Gene transfer of human heme oxygenase into coronary endothelial cells potentially promotes angiogenesis

Abstract

Heme oxygenase (HO‐1) is a stress protein that has been suggested to participate in defense mechanisms against agents that induce oxidative injury such as hemoglobin/heme, hypoxia‐ischemia and cytokines. Overexpression of HO‐1 in endothelial cells (EC) might, therefore, protect against oxidative stress produced under these pathological conditions, by generation of CO, a vasodilator, and bilirubin, which has antioxidant properties that enhance blood vessel formation to counteract hypoxia‐induced injury. A plasmid containing the cytomegalovirus promoter (pCMV) neomycin human HO‐1 gene complexed to cationic liposomes, lipofectin, was used to transfect rabbit coronary microvessel EC. Cells transfected with human HO‐1 gene demonstrated a twofold increase in HO activity and maintained a similar phenotype as in the nontransfected cells.
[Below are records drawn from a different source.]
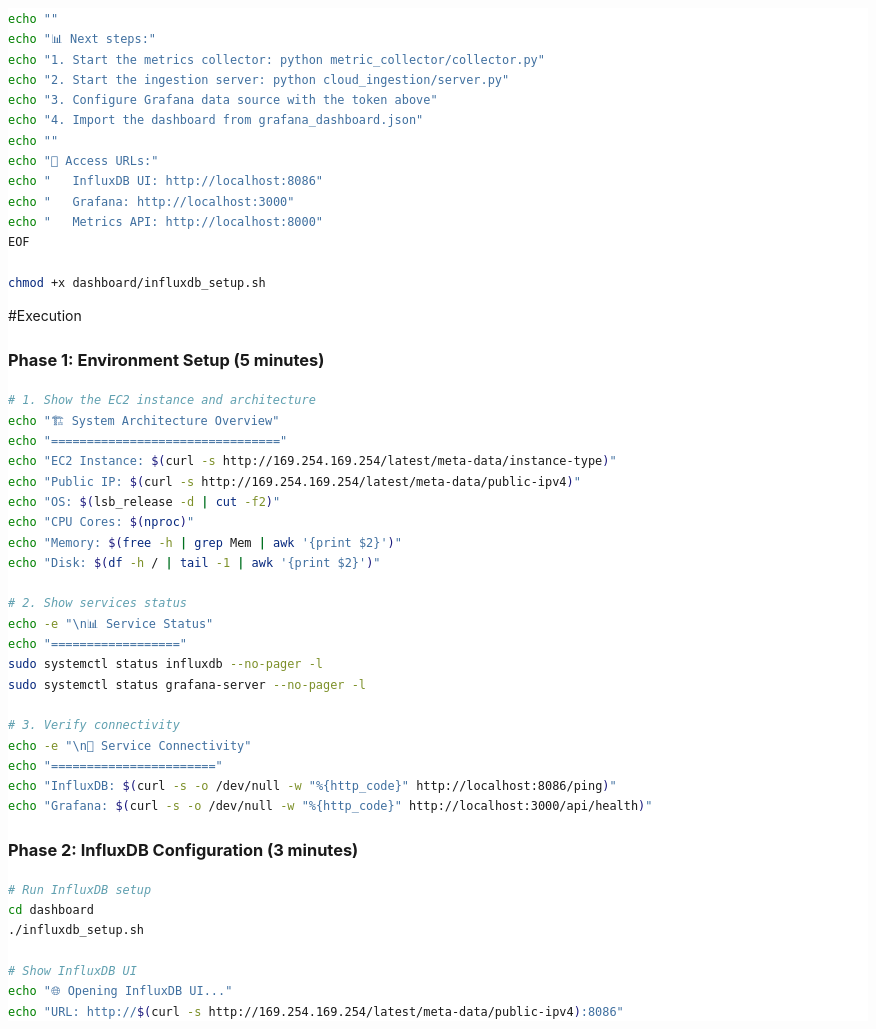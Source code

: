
 ```bash
echo ""
echo "📊 Next steps:"
echo "1. Start the metrics collector: python metric_collector/collector.py"
echo "2. Start the ingestion server: python cloud_ingestion/server.py"
echo "3. Configure Grafana data source with the token above"
echo "4. Import the dashboard from grafana_dashboard.json"
echo ""
echo "🔗 Access URLs:"
echo "   InfluxDB UI: http://localhost:8086"
echo "   Grafana: http://localhost:3000"
echo "   Metrics API: http://localhost:8000"
EOF

chmod +x dashboard/influxdb_setup.sh
```

#Execution

### Phase 1: Environment Setup (5 minutes)

```bash
# 1. Show the EC2 instance and architecture
echo "🏗️ System Architecture Overview"
echo "================================"
echo "EC2 Instance: $(curl -s http://169.254.169.254/latest/meta-data/instance-type)"
echo "Public IP: $(curl -s http://169.254.169.254/latest/meta-data/public-ipv4)"
echo "OS: $(lsb_release -d | cut -f2)"
echo "CPU Cores: $(nproc)"
echo "Memory: $(free -h | grep Mem | awk '{print $2}')"
echo "Disk: $(df -h / | tail -1 | awk '{print $2}')"

# 2. Show services status
echo -e "\n📊 Service Status"
echo "=================="
sudo systemctl status influxdb --no-pager -l
sudo systemctl status grafana-server --no-pager -l

# 3. Verify connectivity
echo -e "\n🔗 Service Connectivity"
echo "======================="
echo "InfluxDB: $(curl -s -o /dev/null -w "%{http_code}" http://localhost:8086/ping)"
echo "Grafana: $(curl -s -o /dev/null -w "%{http_code}" http://localhost:3000/api/health)"
```

### Phase 2: InfluxDB Configuration (3 minutes)

```bash
# Run InfluxDB setup
cd dashboard
./influxdb_setup.sh

# Show InfluxDB UI
echo "🌐 Opening InfluxDB UI..."
echo "URL: http://$(curl -s http://169.254.169.254/latest/meta-data/public-ipv4):8086"
```
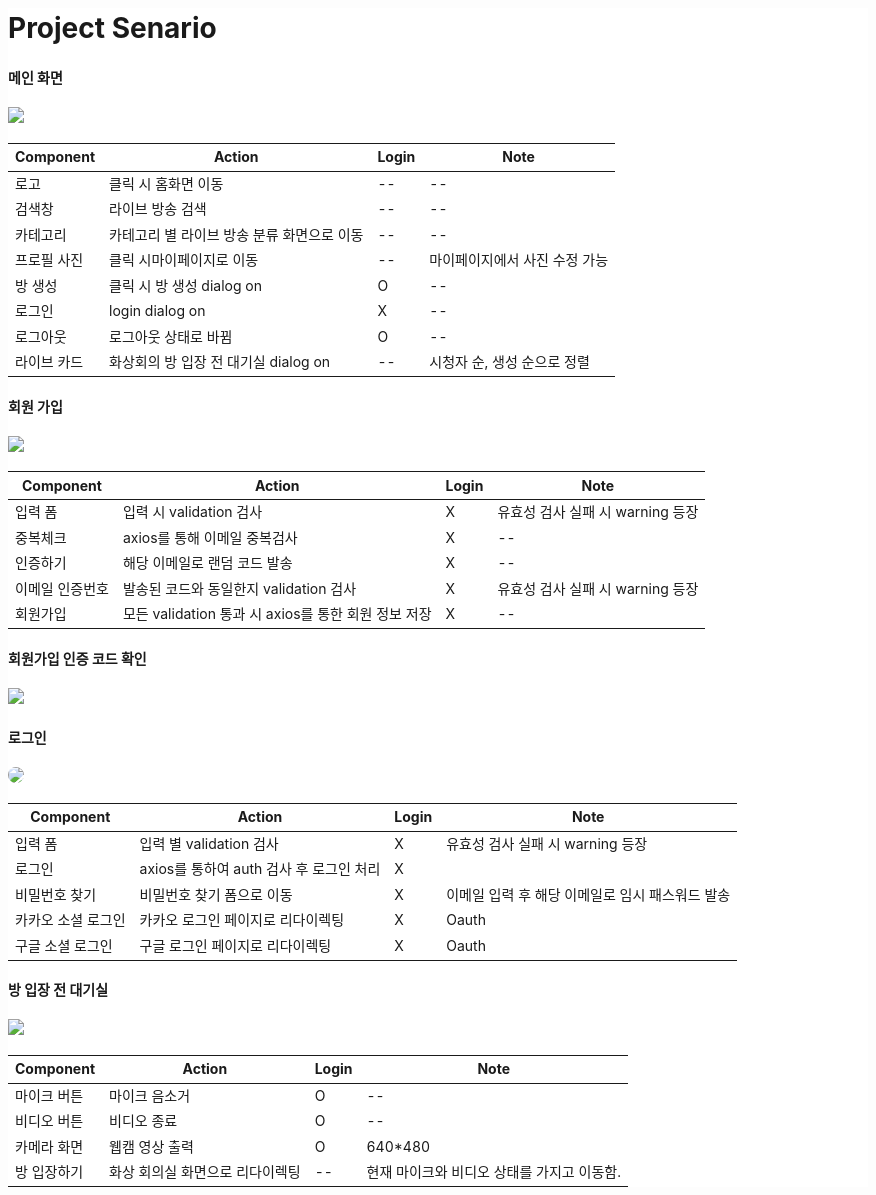 # Project Senario

#### 메인 화면
<img src = "https://i.imgur.com/QTCaU2k.png" width = "1000px">

Component|Action|Login|Note
---------|---------|--|--|
로고|클릭 시 홈화면 이동|--|--|
검색창|라이브 방송 검색|--|--|--|
카테고리|카테고리 별 라이브 방송 분류 화면으로 이동|--|--|
프로필 사진|클릭 시마이페이지로 이동|--|마이페이지에서 사진 수정 가능|
방 생성|클릭 시 방 생성 dialog on|O|--|
로그인|login dialog on|X|--|
로그아웃|로그아웃 상태로 바뀜|O|--|
라이브 카드|화상회의 방 입장 전 대기실 dialog on|--|시청자 순, 생성 순으로 정렬|

#### 회원 가입
<img src = "https://i.imgur.com/WnMWTNQ.png" width = "1000px">

Component|Action|Login|Note
---------|---------|--|--|
입력 폼|입력 시 validation 검사|X|유효성 검사 실패 시 warning 등장|
중복체크|axios를 통해 이메일 중복검사|X|--|
인증하기|해당 이메일로 랜덤 코드 발송|X|--|
이메일 인증번호|발송된 코드와 동일한지 validation 검사|X|유효성 검사 실패 시 warning 등장|
회원가입|모든 validation 통과 시 axios를 통한 회원 정보 저장|X|--|


#### 회원가입 인증 코드 확인
<img src = "https://i.imgur.com/MQXBild.png" width = "1000px">


#### 로그인
<img src = "https://i.imgur.com/lom3vBh.png" width = "1000px" style ="border-radius:10px">

Component|Action|Login|Note
---------|---------|--|--|
입력 폼|입력 별 validation 검사|X|유효성 검사 실패 시 warning 등장|
로그인|axios를 통하여 auth 검사 후 로그인 처리|X||
비밀번호 찾기|비밀번호 찾기 폼으로 이동|X|이메일 입력 후 해당 이메일로 임시 패스워드 발송|
카카오 소셜 로그인|카카오 로그인 페이지로 리다이렉팅|X|Oauth
구글 소셜 로그인|구글 로그인 페이지로 리다이렉팅|X|Oauth

#### 방 입장 전 대기실
<img src = "https://i.imgur.com/NvltyvD.png" width = "1000px">

Component|Action|Login|Note
---------|---------|--|--|
마이크 버튼|마이크 음소거|O|--|
비디오 버튼|비디오 종료|O|--|
카메라 화면|웹캠 영상 출력|O|640*480|
방 입장하기|화상 회의실 화면으로 리다이렉팅|--|현재 마이크와 비디오 상태를 가지고 이동함.|
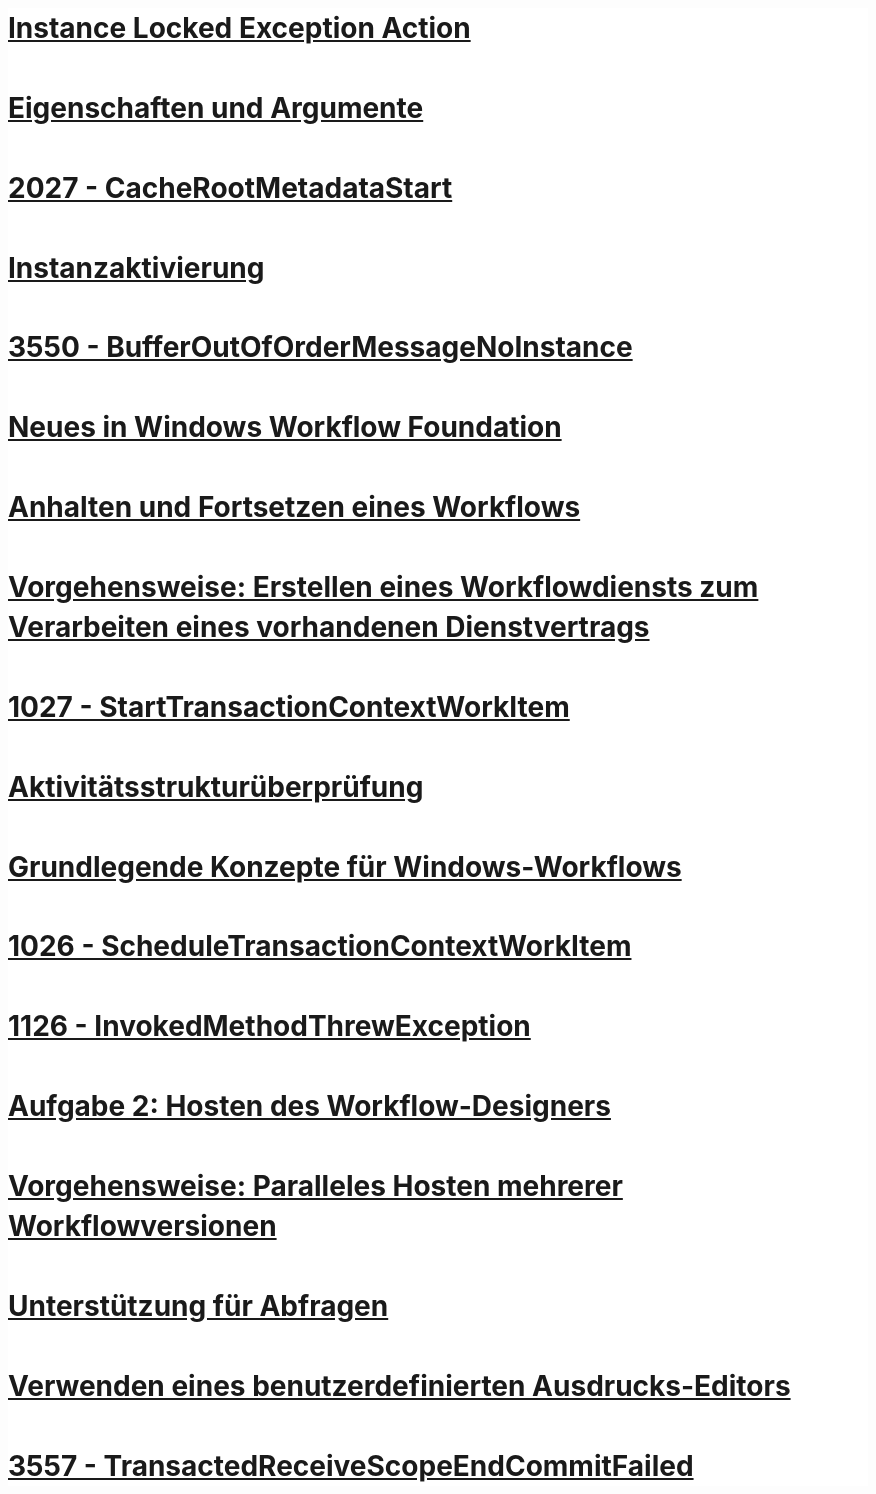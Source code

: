 # [Instance Locked Exception Action](instance-locked-exception-action.md)
# [Eigenschaften und Argumente](properties-vs-arguments.md)
# [2027 - CacheRootMetadataStart](2027-cacherootmetadatastart.md)
# [Instanzaktivierung](instance-activation.md)
# [3550 - BufferOutOfOrderMessageNoInstance](3550-bufferoutofordermessagenoinstance.md)
# [Neues in Windows Workflow Foundation](whats-new.md)
# [Anhalten und Fortsetzen eines Workflows](pausing-and-resuming-a-workflow.md)
# [Vorgehensweise: Erstellen eines Workflowdiensts zum Verarbeiten eines vorhandenen Dienstvertrags](how-to-create-a-workflow-service-that-consumes-an-existing-service-contract.md)
# [1027 - StartTransactionContextWorkItem](1027-starttransactioncontextworkitem.md)
# [Aktivitätsstrukturüberprüfung](activity-tree-inspection.md)
# [Grundlegende Konzepte für Windows-Workflows](fundamental-concepts.md)
# [1026 - ScheduleTransactionContextWorkItem](1026-scheduletransactioncontextworkitem.md)
# [1126 - InvokedMethodThrewException](1126-invokedmethodthrewexception.md)
# [Aufgabe 2: Hosten des Workflow-Designers](task-2-host-the-workflow-designer.md)
# [Vorgehensweise: Paralleles Hosten mehrerer Workflowversionen](how-to-host-multiple-versions-of-a-workflow-side-by-side.md)
# [Unterstützung für Abfragen](support-for-queries.md)
# [Verwenden eines benutzerdefinierten Ausdrucks-Editors](using-a-custom-expression-editor.md)
# [3557 - TransactedReceiveScopeEndCommitFailed](3557-transactedreceivescopeendcommitfailed.md)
Cell number in transfected cells with human HO‐1 gene increased by about 45%, as compared to nontransfected or those transfected with control pCMV. Transfected and nontransfected EC revealed a similar response to basic fibroblast growth factor (bFGF) in capillary formation. However, transfected cells with the human HO‐1 gene exhibited a twofold increase in blood vessel formation. The angiogenic response of EC to overexpression of HO‐1 gene provides direct evidence that the inductive form of HO‐1 following injury represents an important tissue adaptive mechanism for moderating the severity of cell damage produced in inflammatory reaction sites of hemorrhage, thrombosis and hypoxic‐ischemia. Thus, HO‐1 may participate in the regulation of EC activation, proliferation and angiogenesis. J. Cell. Biochem. 68:121–127, 1998.